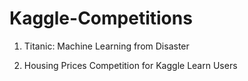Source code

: # Kaggle-Competitions
1) Titanic: Machine Learning from Disaster


2) Housing Prices Competition for Kaggle Learn Users

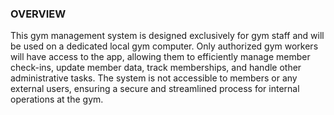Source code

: ### OVERVIEW

This gym management system is designed exclusively for gym staff and will be used on a dedicated local gym computer. Only authorized gym workers will have access to the app, allowing them to efficiently manage member check-ins, update member data, track memberships, and handle other administrative tasks. The system is not accessible to members or any external users, ensuring a secure and streamlined process for internal operations at the gym.
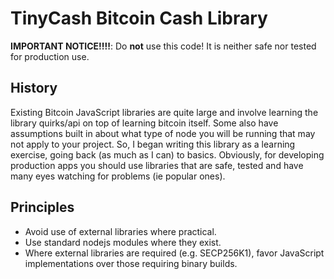 # TinyCash Bitcoin Cash Library

**IMPORTANT NOTICE!!!!**: Do **not** use this code!  It is neither safe nor tested for production use.

## History

Existing Bitcoin JavaScript libraries are quite large and involve learning the library quirks/api on top of learning bitcoin itself.  Some also have assumptions built in about what type of node you will be running that may not apply to your project.  So, I began writing this library as a learning exercise, going back (as much as I can) to basics.  Obviously, for developing production apps you should use libraries that are safe, tested and have many eyes watching for problems (ie popular ones).

## Principles

* Avoid use of external libraries where practical.
* Use standard nodejs modules where they exist.
* Where external libraries are required (e.g. SECP256K1), favor JavaScript implementations over those requiring binary builds.

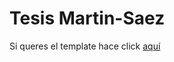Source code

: # Tesis Martin-Saez

Si queres el template hace click [aquí](https://github.com/Proyecto-Integrador-profesional/tesis-escrita/tree/voidplate)
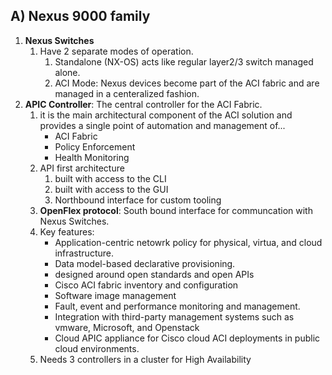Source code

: ## A) Nexus 9000 family

1. **Nexus Switches**
   1. Have 2 separate modes of operation.
      1. Standalone (NX-OS) acts like regular layer2/3 switch managed alone.
      2. ACI Mode: Nexus devices become part of the ACI fabric and are managed in a centeralized fashion.
2. **APIC Controller**: The central controller for the ACI Fabric.
   1.  it is the main architectural component of the ACI solution and provides a single point of automation and management of...
       - ACI Fabric
       - Policy Enforcement
       - Health Monitoring
    2. API first architecture 
       1. built with access to the CLI
       2. built with access to the GUI
       3. Northbound interface for custom tooling
    3. **OpenFlex protocol**: South bound interface for communcation with Nexus Switches.
    4. Key features:
        - Application-centric netowrk policy for physical, virtua, and cloud infrastructure.
        - Data model-based declarative provisioning.
        - designed around open standards and open APIs
        - Cisco ACI fabric inventory and configuration
        - Software image management
        - Fault, event and performance monitoring and management.
        - Integration with third-party management systems such as vmware, Microsoft, and Openstack
        - Cloud APIC appliance for Cisco cloud ACI deployments in public cloud environments. 
    5. Needs 3 controllers in a cluster for High Availability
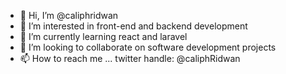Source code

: - 👋 Hi, I’m @caliphridwan
- 👀 I’m interested in front-end and backend development
- 🌱 I’m currently learning react and laravel
- 💞️ I’m looking to collaborate on software development projects
- 📫 How to reach me ... twitter handle: @caliphRidwan

<!---
caliphridwan/caliphridwan is a ✨ special ✨ repository because its `README.md` (this file) appears on your GitHub profile.
You can click the Preview link to take a look at your changes.
--->
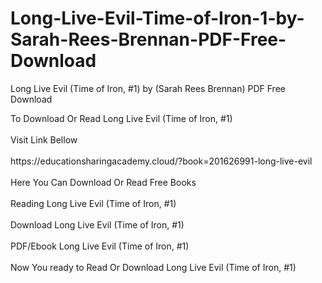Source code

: # Long-Live-Evil-Time-of-Iron-1-by-Sarah-Rees-Brennan-PDF-Free-Download
Long Live Evil (Time of Iron, #1) by (Sarah Rees Brennan) PDF Free Download
<div>To Download Or Read Long Live Evil (Time of Iron, #1)</div>
<div>&nbsp;</div>
<div>Visit Link Bellow</div>
<div>&nbsp;</div>
<div>https://educationsharingacademy.cloud/?book=201626991-long-live-evil</div>
<div>&nbsp;</div>
<div>Here You Can Download Or Read Free Books</div>
<div>&nbsp;</div>
<div>Reading Long Live Evil (Time of Iron, #1)</div>
<div>&nbsp;</div>
<div>Download Long Live Evil (Time of Iron, #1)</div>
<div>&nbsp;</div>
<div>PDF/Ebook Long Live Evil (Time of Iron, #1)</div>
<div>&nbsp;</div>
<div>Now You ready to Read Or Download Long Live Evil (Time of Iron, #1)</div>
<div>&nbsp;</div>
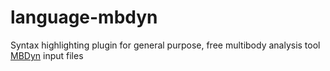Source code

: # language-mbdyn
Syntax highlighting plugin for general purpose, free multibody analysis tool [MBDyn](https://www.mbdyn.org/) input files
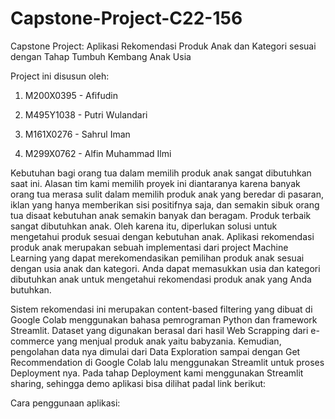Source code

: # Capstone-Project-C22-156

Capstone Project: Aplikasi Rekomendasi Produk Anak dan Kategori sesuai dengan Tahap Tumbuh Kembang Anak Usia

Project ini disusun oleh:

1. M200X0395 - Afifudin

2. M495Y1038 - Putri Wulandari

3. M161X0276 - Sahrul Iman

4. M299X0762 - Alfin Muhammad Ilmi 

Kebutuhan bagi orang tua dalam memilih produk anak sangat dibutuhkan saat ini. Alasan tim kami  memilih proyek ini diantaranya karena banyak orang tua merasa sulit dalam memilih produk anak yang beredar di pasaran, iklan yang hanya memberikan sisi positifnya saja, dan semakin sibuk orang tua disaat kebutuhan anak semakin banyak dan beragam. Produk terbaik sangat dibutuhkan anak. Oleh karena itu, diperlukan solusi untuk mengetahui produk sesuai dengan kebutuhan anak.
Aplikasi rekomendasi produk anak merupakan sebuah implementasi dari project Machine Learning yang dapat merekomendasikan pemilihan produk anak sesuai dengan usia anak dan kategori. Anda dapat memasukkan usia dan kategori dibutuhkan anak untuk mengetahui rekomendasi produk anak yang Anda butuhkan.

Sistem rekomendasi ini merupakan content-based filtering yang dibuat di Google Colab menggunakan bahasa pemrograman Python dan framework Streamlit. Dataset yang digunakan berasal dari hasil Web Scrapping dari e-commerce yang menjual produk anak yaitu babyzania. Kemudian, pengolahan data nya dimulai dari Data Exploration sampai dengan Get Recommendation di Google Colab lalu menggunakan Streamlit untuk proses Deployment nya. Pada tahap Deployment kami menggunakan Streamlit sharing, sehingga demo aplikasi bisa dilihat padal link berikut:

Cara penggunaan aplikasi:
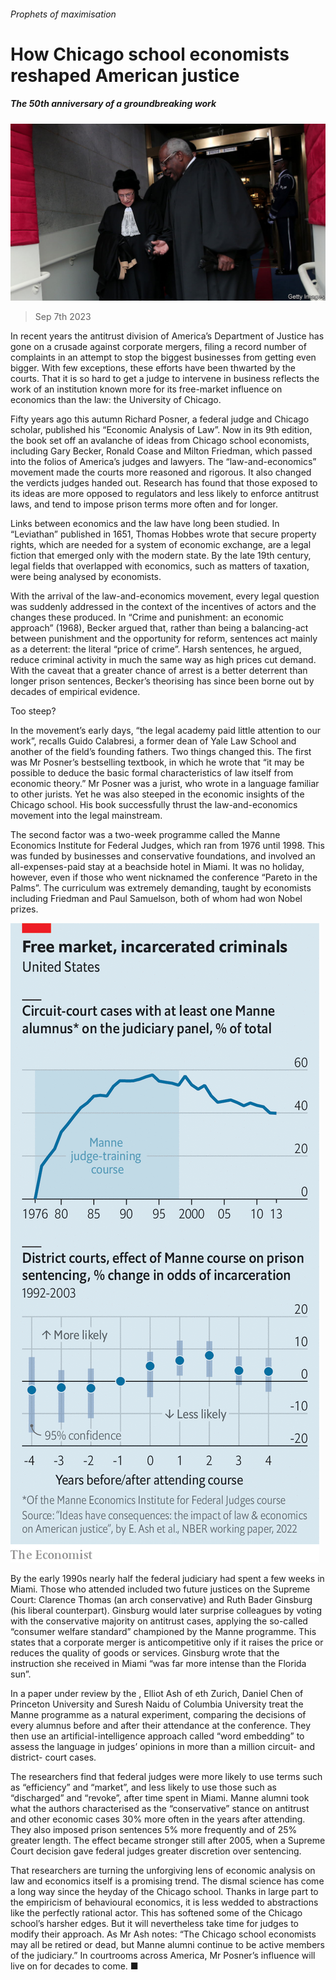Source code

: ###### Prophets of maximisation

# How Chicago school economists reshaped American justice 

##### The 50th anniversary of a groundbreaking work 

![image](images/20230909_FNP504.jpg) 

> Sep 7th 2023 

In recent years the antitrust division of America’s Department of Justice has gone on a crusade against corporate mergers, filing a record number of complaints in an attempt to stop the biggest businesses from getting even bigger. With few exceptions, these efforts have been thwarted by the courts. That it is so hard to get a judge to intervene in business reflects the work of an institution known more for its free-market influence on economics than the law: the University of Chicago.

Fifty years ago this autumn Richard Posner, a federal judge and Chicago scholar, published his “Economic Analysis of Law”. Now in its 9th edition, the book set off an avalanche of ideas from Chicago school economists, including Gary Becker, Ronald Coase and Milton Friedman, which passed into the folios of America’s judges and lawyers. The “law-and-economics” movement made the courts more reasoned and rigorous. It also changed the verdicts judges handed out. Research has found that those exposed to its ideas are more opposed to regulators and less likely to enforce antitrust laws, and tend to impose prison terms more often and for longer.

Links between economics and the law have long been studied. In “Leviathan” published in 1651, Thomas Hobbes wrote that secure property rights, which are needed for a system of economic exchange, are a legal fiction that emerged only with the modern state. By the late 19th century, legal fields that overlapped with economics, such as matters of taxation, were being analysed by economists. 

With the arrival of the law-and-economics movement, every legal question was suddenly addressed in the context of the incentives of actors and the changes these produced. In “Crime and punishment: an economic approach” (1968), Becker argued that, rather than being a balancing-act between punishment and the opportunity for reform, sentences act mainly as a deterrent: the literal “price of crime”. Harsh sentences, he argued, reduce criminal activity in much the same way as high prices cut demand. With the caveat that a greater chance of arrest is a better deterrent than longer prison sentences, Becker’s theorising has since been borne out by decades of empirical evidence.

Too steep?

In the movement’s early days, “the legal academy paid little attention to our work”, recalls Guido Calabresi, a former dean of Yale Law School and another of the field’s founding fathers. Two things changed this. The first was Mr Posner’s bestselling textbook, in which he wrote that “it may be possible to deduce the basic formal characteristics of law itself from economic theory.” Mr Posner was a jurist, who wrote in a language familiar to other jurists. Yet he was also steeped in the economic insights of the Chicago school. His book successfully thrust the law-and-economics movement into the legal mainstream.

The second factor was a two-week programme called the Manne Economics Institute for Federal Judges, which ran from 1976 until 1998. This was funded by businesses and conservative foundations, and involved an all-expenses-paid stay at a beachside hotel in Miami. It was no holiday, however, even if those who went nicknamed the conference “Pareto in the Palms”. The curriculum was extremely demanding, taught by economists including Friedman and Paul Samuelson, both of whom had won Nobel prizes. 

![image](images/20230909_FNC471.png) 


By the early 1990s nearly half the federal judiciary had spent a few weeks in Miami. Those who attended included two future justices on the Supreme Court: Clarence Thomas (an arch conservative) and Ruth Bader Ginsburg (his liberal counterpart). Ginsburg would later surprise colleagues by voting with the conservative majority on antitrust cases, applying the so-called “consumer welfare standard” championed by the Manne programme. This states that a corporate merger is anticompetitive only if it raises the price or reduces the quality of goods or services. Ginsburg wrote that the instruction she received in Miami “was far more intense than the Florida sun”. 

In a paper under review by the , Elliot Ash of eth Zurich, Daniel Chen of Princeton University and Suresh Naidu of Columbia University treat the Manne programme as a natural experiment, comparing the decisions of every alumnus before and after their attendance at the conference. They then use an artificial-intelligence approach called “word embedding” to assess the language in judges’ opinions in more than a million circuit- and district- court cases.

The researchers find that federal judges were more likely to use terms such as “efficiency” and “market”, and less likely to use those such as “discharged” and “revoke”, after time spent in Miami. Manne alumni took what the authors characterised as the “conservative” stance on antitrust and other economic cases 30% more often in the years after attending. They also imposed prison sentences 5% more frequently and of 25% greater length. The effect became stronger still after 2005, when a Supreme Court decision gave federal judges greater discretion over sentencing.

That researchers are turning the unforgiving lens of economic analysis on law and economics itself is a promising trend. The dismal science has come a long way since the heyday of the Chicago school. Thanks in large part to the empiricism of behavioural economics, it is less wedded to abstractions like the perfectly rational actor. This has softened some of the Chicago school’s harsher edges. But it will nevertheless take time for judges to modify their approach. As Mr Ash notes: “The Chicago school economists may all be retired or dead, but Manne alumni continue to be active members of the judiciary.” In courtrooms across America, Mr Posner’s influence will live on for decades to come. ■


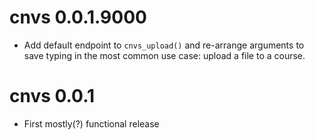 # cnvs 0.0.1.9000

* Add default endpoint to `cnvs_upload()` and re-arrange arguments to save
typing in the most common use case: upload a file to a course.

# cnvs 0.0.1

* First mostly(?) functional release

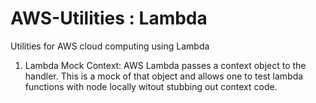# AWS-Utilities  : Lambda
Utilities for AWS cloud computing using Lambda

1.  Lambda Mock Context:  AWS Lambda passes a context object to the handler.  This is a mock of that object and allows one to test lambda functions with node locally witout stubbing out context code.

———

Description of the task: Reproduce verbatim the opening line of the material and every line after it, up to and including the line with "where they exist.", but no pictures.

Task response:
Source code

: # Kaggle-Competitions
1) Titanic: Machine Learning from Disaster


2) Housing Prices Competition for Kaggle Learn Users

Source code

: ### OVERVIEW

This gym management system is designed exclusively for gym staff and will be used on a dedicated local gym computer. Only authorized gym workers will have access to the app, allowing them to efficiently manage member check-ins, update member data, track memberships, and handle other administrative tasks. The system is not accessible to members or any external users, ensuring a secure and streamlined process for internal operations at the gym.
 # TinyCash Bitcoin Cash Library

**IMPORTANT NOTICE!!!!**: Do **not** use this code!  It is neither safe nor tested for production use.

## History

Existing Bitcoin JavaScript libraries are quite large and involve learning the library quirks/api on top of learning bitcoin itself.  Some also have assumptions built in about what type of node you will be running that may not apply to your project.  So, I began writing this library as a learning exercise, going back (as much as I can) to basics.  Obviously, for developing production apps you should use libraries that are safe, tested and have many eyes watching for problems (ie popular ones).

## Principles

* Avoid use of external libraries where practical.
* Use standard nodejs modules where they exist.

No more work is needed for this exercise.